La victoire fut longtemps indécise.
Plusieurs Vorticelles tombèrent sous les morsures multipliées des Monades, mais les survivantes se comportèrent si bien que les Monades décimées se virent obligées d’abandonner la lutte.
Elles se retirèrent en bon ordre, sûres de n’être pas poursuivies par les Vorticelles que leurs tiges retenaient au rivage, mais accompagnées des railleries de Senta, qui leur cria :
« Allez soigner les débris de votre république. »
L’une des Monades se retourna vivement et répondit :
« Notre république va préparer sa revanche, qui sera éclatante ! »
Les restes de l’armée des Monades poursuivirent leur retraite à travers l’Océan, cherchant des parages plus hospitaliers pour s’y refaire dans la paix.
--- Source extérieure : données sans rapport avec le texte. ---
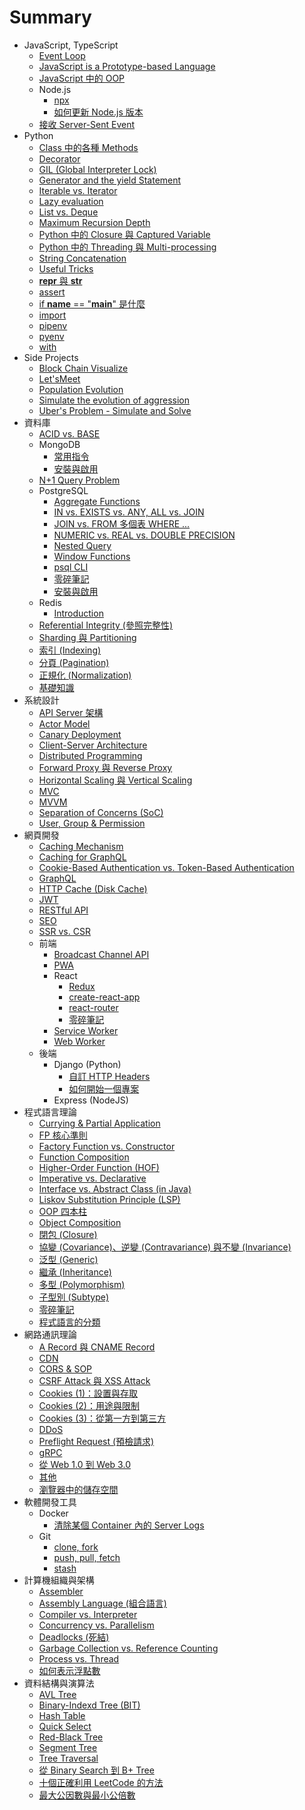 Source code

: # Summary

- JavaScript, TypeScript
  - [Event Loop](<././JavaScript, TypeScript/Event Loop.md>)
  - [JavaScript is a Prototype-based Language](<././JavaScript, TypeScript/JavaScript is a Prototype-based Language.md>)
  - [JavaScript 中的 OOP](<././JavaScript, TypeScript/JavaScript 中的 OOP.md>)
  - Node.js
    - [npx](<././JavaScript, TypeScript/Node.js/npx.md>)
    - [如何更新 Node.js 版本](<././JavaScript, TypeScript/Node.js/如何更新 Node.js 版本.md>)
  - [接收 Server-Sent Event](<././JavaScript, TypeScript/接收 Server-Sent Event.md>)
- Python
  - [Class 中的各種 Methods](<././Python/Class 中的各種 Methods.md>)
  - [Decorator](<././Python/Decorator.md>)
  - [GIL (Global Interpreter Lock)](<././Python/GIL (Global Interpreter Lock).md>)
  - [Generator and the yield Statement](<././Python/Generator and the yield Statement.md>)
  - [Iterable vs. Iterator](<././Python/Iterable vs. Iterator.md>)
  - [Lazy evaluation](<././Python/Lazy evaluation.md>)
  - [List vs. Deque](<././Python/List vs. Deque.md>)
  - [Maximum Recursion Depth](<././Python/Maximum Recursion Depth.md>)
  - [Python 中的 Closure 與 Captured Variable](<././Python/Python 中的 Closure 與 Captured Variable.md>)
  - [Python 中的 Threading 與 Multi-processing](<././Python/Python 中的 Threading 與 Multi-processing.md>)
  - [String Concatenation](<././Python/String Concatenation.md>)
  - [Useful Tricks](<././Python/Useful Tricks.md>)
  - [__repr__ 與 __str__](<././Python/__repr__ 與 __str__.md>)
  - [assert](<././Python/assert.md>)
  - [if __name__ == "__main__" 是什麼](<././Python/if __name__ == "__main__" 是什麼.md>)
  - [import](<././Python/import.md>)
  - [pipenv](<././Python/pipenv.md>)
  - [pyenv](<././Python/pyenv.md>)
  - [with](<././Python/with.md>)
- Side Projects
  - [Block Chain Visualize](<././Side Projects/Block Chain Visualize.md>)
  - [Let'sMeet](<././Side Projects/Let'sMeet.md>)
  - [Population Evolution](<././Side Projects/Population Evolution.md>)
  - [Simulate the evolution of aggression](<././Side Projects/Simulate the evolution of aggression.md>)
  - [Uber's Problem - Simulate and Solve](<././Side Projects/Uber's Problem - Simulate and Solve.md>)
- 資料庫
  - [ACID vs. BASE](<././資料庫/ACID vs. BASE.md>)
  - MongoDB
    - [常用指令](<././資料庫/MongoDB/常用指令.md>)
    - [安裝與啟用](<././資料庫/MongoDB/安裝與啟用.md>)
  - [N+1 Query Problem](<././資料庫/N+1 Query Problem.md>)
  - PostgreSQL
    - [Aggregate Functions](<././資料庫/PostgreSQL/Aggregate Functions.md>)
    - [IN vs. EXISTS vs. ANY, ALL vs. JOIN](<././資料庫/PostgreSQL/IN vs. EXISTS vs. ANY, ALL vs. JOIN.md>)
    - [JOIN vs. FROM 多個表 WHERE ...](<././資料庫/PostgreSQL/JOIN vs. FROM 多個表 WHERE ....md>)
    - [NUMERIC vs. REAL vs. DOUBLE PRECISION](<././資料庫/PostgreSQL/NUMERIC vs. REAL vs. DOUBLE PRECISION.md>)
    - [Nested Query](<././資料庫/PostgreSQL/Nested Query.md>)
    - [Window Functions](<././資料庫/PostgreSQL/Window Functions.md>)
    - [psql CLI](<././資料庫/PostgreSQL/psql CLI.md>)
    - [零碎筆記](<././資料庫/PostgreSQL/零碎筆記.md>)
    - [安裝與啟用](<././資料庫/PostgreSQL/安裝與啟用.md>)
  - Redis
    - [Introduction](<././資料庫/Redis/Introduction.md>)
  - [Referential Integrity (參照完整性)](<././資料庫/Referential Integrity (參照完整性).md>)
  - [Sharding 與 Partitioning](<././資料庫/Sharding 與 Partitioning.md>)
  - [索引 (Indexing)](<././資料庫/索引 (Indexing).md>)
  - [分頁 (Pagination)](<././資料庫/分頁 (Pagination).md>)
  - [正規化 (Normalization)](<././資料庫/正規化 (Normalization).md>)
  - [基礎知識](<././資料庫/基礎知識.md>)
- 系統設計
  - [API Server 架構](<././系統設計/API Server 架構.md>)
  - [Actor Model](<././系統設計/Actor Model.md>)
  - [Canary Deployment](<././系統設計/Canary Deployment.md>)
  - [Client-Server Architecture](<././系統設計/Client-Server Architecture.md>)
  - [Distributed Programming](<././系統設計/Distributed Programming.md>)
  - [Forward Proxy 與 Reverse Proxy](<././系統設計/Forward Proxy 與 Reverse Proxy.md>)
  - [Horizontal Scaling 與 Vertical Scaling](<././系統設計/Horizontal Scaling 與 Vertical Scaling.md>)
  - [MVC](<././系統設計/MVC.md>)
  - [MVVM](<././系統設計/MVVM.md>)
  - [Separation of Concerns (SoC)](<././系統設計/Separation of Concerns (SoC).md>)
  - [User, Group & Permission](<././系統設計/User, Group & Permission.md>)
- 網頁開發
  - [Caching Mechanism](<././網頁開發/Caching Mechanism.md>)
  - [Caching for GraphQL](<././網頁開發/Caching for GraphQL.md>)
  - [Cookie-Based Authentication vs. Token-Based Authentication](<././網頁開發/Cookie-Based Authentication vs. Token-Based Authentication.md>)
  - [GraphQL](<././網頁開發/GraphQL.md>)
  - [HTTP Cache (Disk Cache)](<././網頁開發/HTTP Cache (Disk Cache).md>)
  - [JWT](<././網頁開發/JWT.md>)
  - [RESTful API](<././網頁開發/RESTful API.md>)
  - [SEO](<././網頁開發/SEO.md>)
  - [SSR vs. CSR](<././網頁開發/SSR vs. CSR.md>)
  - 前端
    - [Broadcast Channel API](<././網頁開發/前端/Broadcast Channel API.md>)
    - [PWA](<././網頁開發/前端/PWA.md>)
    - React
      - [Redux](<././網頁開發/前端/React/Redux.md>)
      - [create-react-app](<././網頁開發/前端/React/create-react-app.md>)
      - [react-router](<././網頁開發/前端/React/react-router.md>)
      - [零碎筆記](<././網頁開發/前端/React/零碎筆記.md>)
    - [Service Worker](<././網頁開發/前端/Service Worker.md>)
    - [Web Worker](<././網頁開發/前端/Web Worker.md>)
  - 後端
    - Django (Python)
      - [自訂 HTTP Headers](<././網頁開發/後端/Django (Python)/自訂 HTTP Headers.md>)
      - [如何開始一個專案](<././網頁開發/後端/Django (Python)/如何開始一個專案.md>)
    - Express (NodeJS)
- 程式語言理論
  - [Currying & Partial Application](<././程式語言理論/Currying & Partial Application.md>)
  - [FP 核心準則](<././程式語言理論/FP 核心準則.md>)
  - [Factory Function vs. Constructor](<././程式語言理論/Factory Function vs. Constructor.md>)
  - [Function Composition](<././程式語言理論/Function Composition.md>)
  - [Higher-Order Function (HOF)](<././程式語言理論/Higher-Order Function (HOF).md>)
  - [Imperative vs. Declarative](<././程式語言理論/Imperative vs. Declarative.md>)
  - [Interface vs. Abstract Class (in Java)](<././程式語言理論/Interface vs. Abstract Class (in Java).md>)
  - [Liskov Substitution Principle (LSP)](<././程式語言理論/Liskov Substitution Principle (LSP).md>)
  - [OOP 四本柱](<././程式語言理論/OOP 四本柱.md>)
  - [Object Composition](<././程式語言理論/Object Composition.md>)
  - [閉包 (Closure)](<././程式語言理論/閉包 (Closure).md>)
  - [協變 (Covariance)、逆變 (Contravariance) 與不變 (Invariance)](<././程式語言理論/協變 (Covariance)、逆變 (Contravariance) 與不變 (Invariance).md>)
  - [泛型 (Generic)](<././程式語言理論/泛型 (Generic).md>)
  - [繼承 (Inheritance)](<././程式語言理論/繼承 (Inheritance).md>)
  - [多型 (Polymorphism)](<././程式語言理論/多型 (Polymorphism).md>)
  - [子型別 (Subtype)](<././程式語言理論/子型別 (Subtype).md>)
  - [零碎筆記](<././程式語言理論/零碎筆記.md>)
  - [程式語言的分類](<././程式語言理論/程式語言的分類.md>)
- 網路通訊理論
  - [A Record 與 CNAME Record](<././網路通訊理論/A Record 與 CNAME Record.md>)
  - [CDN](<././網路通訊理論/CDN.md>)
  - [CORS & SOP](<././網路通訊理論/CORS & SOP.md>)
  - [CSRF Attack 與 XSS Attack](<././網路通訊理論/CSRF Attack 與 XSS Attack.md>)
  - [Cookies (1)：設置與存取](<././網路通訊理論/Cookies (1)：設置與存取.md>)
  - [Cookies (2)：用途與限制](<././網路通訊理論/Cookies (2)：用途與限制.md>)
  - [Cookies (3)：從第一方到第三方](<././網路通訊理論/Cookies (3)：從第一方到第三方.md>)
  - [DDoS](<././網路通訊理論/DDoS.md>)
  - [Preflight Request (預檢請求)](<././網路通訊理論/Preflight Request (預檢請求).md>)
  - [gRPC](<././網路通訊理論/gRPC.md>)
  - [從 Web 1.0 到 Web 3.0](<././網路通訊理論/從 Web 1.0 到 Web 3.0.md>)
  - [其他](<././網路通訊理論/其他.md>)
  - [瀏覽器中的儲存空間](<././網路通訊理論/瀏覽器中的儲存空間.md>)
- 軟體開發工具
  - Docker
    - [清除某個 Container 內的 Server Logs](<././軟體開發工具/Docker/清除某個 Container 內的 Server Logs.md>)
  - Git
    - [clone, fork](<././軟體開發工具/Git/clone, fork.md>)
    - [push, pull, fetch](<././軟體開發工具/Git/push, pull, fetch.md>)
    - [stash](<././軟體開發工具/Git/stash.md>)
- 計算機組織與架構
  - [Assembler](<././計算機組織與架構/Assembler.md>)
  - [Assembly Language (組合語言)](<././計算機組織與架構/Assembly Language (組合語言).md>)
  - [Compiler vs. Interpreter](<././計算機組織與架構/Compiler vs. Interpreter.md>)
  - [Concurrency vs. Parallelism](<././計算機組織與架構/Concurrency vs. Parallelism.md>)
  - [Deadlocks (死結)](<././計算機組織與架構/Deadlocks (死結).md>)
  - [Garbage Collection vs. Reference Counting](<././計算機組織與架構/Garbage Collection vs. Reference Counting.md>)
  - [Process vs. Thread](<././計算機組織與架構/Process vs. Thread.md>)
  - [如何表示浮點數](<././計算機組織與架構/如何表示浮點數.md>)
- 資料結構與演算法
  - [AVL Tree](<././資料結構與演算法/AVL Tree.md>)
  - [Binary-Indexd Tree (BIT)](<././資料結構與演算法/Binary-Indexd Tree (BIT).md>)
  - [Hash Table](<././資料結構與演算法/Hash Table.md>)
  - [Quick Select](<././資料結構與演算法/Quick Select.md>)
  - [Red-Black Tree](<././資料結構與演算法/Red-Black Tree.md>)
  - [Segment Tree](<././資料結構與演算法/Segment Tree.md>)
  - [Tree Traversal](<././資料結構與演算法/Tree Traversal.md>)
  - [從 Binary Search 到 B+ Tree](<././資料結構與演算法/從 Binary Search 到 B+ Tree.md>)
  - [十個正確利用 LeetCode 的方法](<././資料結構與演算法/十個正確利用 LeetCode 的方法.md>)
  - [最大公因數與最小公倍數](<././資料結構與演算法/最大公因數與最小公倍數.md>)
Ils voguèrent ainsi pendant trois générations.
Soudain, les Monades aperçurent de petits granules ronds, à peu près de même dimension qu’elles, mais immobiles et sans cils. Quelques-uns étaient isolés, mais la plupart étaient par groupe de deux, ou même en longs chapelets.
Les Monades eurent bientôt l’explication toute naturelle de ces groupements de granules, en observant le mode de reproduction de ces derniers, qui se faisait par segmentation transversale. Chacun d’eux, après s’être légèrement allongé, s’étranglait en son milieu, puis se formait un sillon médian, qui s’accusait de plus en plus, pendant que les individus qu’il séparait reprenaient leur forme globuleuse.
À côté de ces petits êtres, vivaient d’autres Infusoires ayant la forme de petits cylindres réguliers, plus ou moins larges, plus ou moins longs. Quelques-uns étaient immobiles, d’autres se mouvaient en conservant leur forme raide ; d’autres avaient, au contraire, un mouvement flexueux et ondulatoire.
Ces êtres se reproduisaient aussi par segmentation transversale et se présentaient en longues chaînes d’articles soudés bout à bout. Quelques-uns de ces articles étaient très courts, à peine plus longs que larges. D’autres, au contraire, étaient très longs et les Monades n’y voyaient que des filaments enchevêtrés, où les segmentations transversales, les cloisons, étaient rares ou même absentes. Dans ce cas, et presque toujours aussi quand les chaînes étaient formées de plus de trois ou quatre articles, la mobilité avait disparu, et l’être se préparait pour une nouvelle forme de reproduction dans laquelle intervenaient des sortes d’œufs ou spores. On voyait se former en divers points du filament, ou en l’un des points de l’article court, une petite masse, plus réfringente que le reste, qui prenait des contours de plus en plus accusés. Quand la spore était mûre, le tissu environnant se résorbait autour d’elle, et elle finissait par rester isolée, formant avec ses voisines une poussière, amorphe en apparence, mais vivant de la vie latente des germes et toujours prête à se réveiller.
« Qu’est-ce que tout cela ? s’écria une jeune Monade.
– Ce sont nos troupeaux ! » répondit un nouveau venu.
Il était beaucoup plus gros qu’une Monade et roulait constamment sur lui-même avec une grande vitesse.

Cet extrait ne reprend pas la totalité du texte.